In terms of pros, the game has an upcapped frame rate — technically it’s capped at 360 fps, but you’re free to set that limit wherever you want. Performance is decent, though you’ll need a recent high-end PC to run the game (it has insane system requirements). Stuttering is the connective tissue here, and it’s nasty in Gotham Knights.
Above, you can see a frame time chart when playing for about four minutes in Gotham City. This was with an RTX 3060 Ti and Core i5-12600K, which is close to the configuration the developer recommends for 1080p at 60 fps.
I actually capped my frame rate here to 60 fps to give the game the best chance possible, but you can still see massive spikes in the frame time, with many going above 100ms. If you’re not used to seeing this type of graph, each one of those spikes (particularly the large ones) is a stutter.
Frame times are a bit abstract, so check out the plot of the frame rate each second above. There are sections where Gotham Knights stayed locked at 60 fps, but more often than not, the game fell far below that point. There are constant dips into the high 40s and some severe drops below 30 fps.
This isn’t an issue with the graphics setting, either. I had ray tracing turned on for the above tests, but I ran some with ray tracing turned off as well.

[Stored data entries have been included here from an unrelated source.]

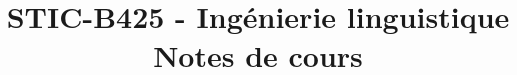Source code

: 
\graphicspath{{STIC-B425_Ingenierie-linguistique/images/}}

\title{STIC-B425 - Ingénierie linguistique\\Notes de cours}



\maketitle
\setcounter{tocdepth}{2}
\tableofcontents
\newpage


\newpage

\newpage

\newpage

\newpage

\newpage

\newpage

\newpage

I turned the fps limit off for these runs, and you can see that this configuration hits an average fps of around 115. The stuttering is still present, however, with the frame rate dropping frequently into 80 fps territory and sometimes as low as 60 fps.
I also tested with an Intel Core i9-11900K and an RTX 4090 at 4K — and again, got more stuttering. For reference, the chart above shows 60 seconds of gameplay on the RTX 3090 with a Core i5-12600K at 4K. In just 60 seconds, the average frame rate of 80 fps dropped below 50 fps five times. And anecdotally, even outside the open world, I saw stuttering when playing through closed story missions.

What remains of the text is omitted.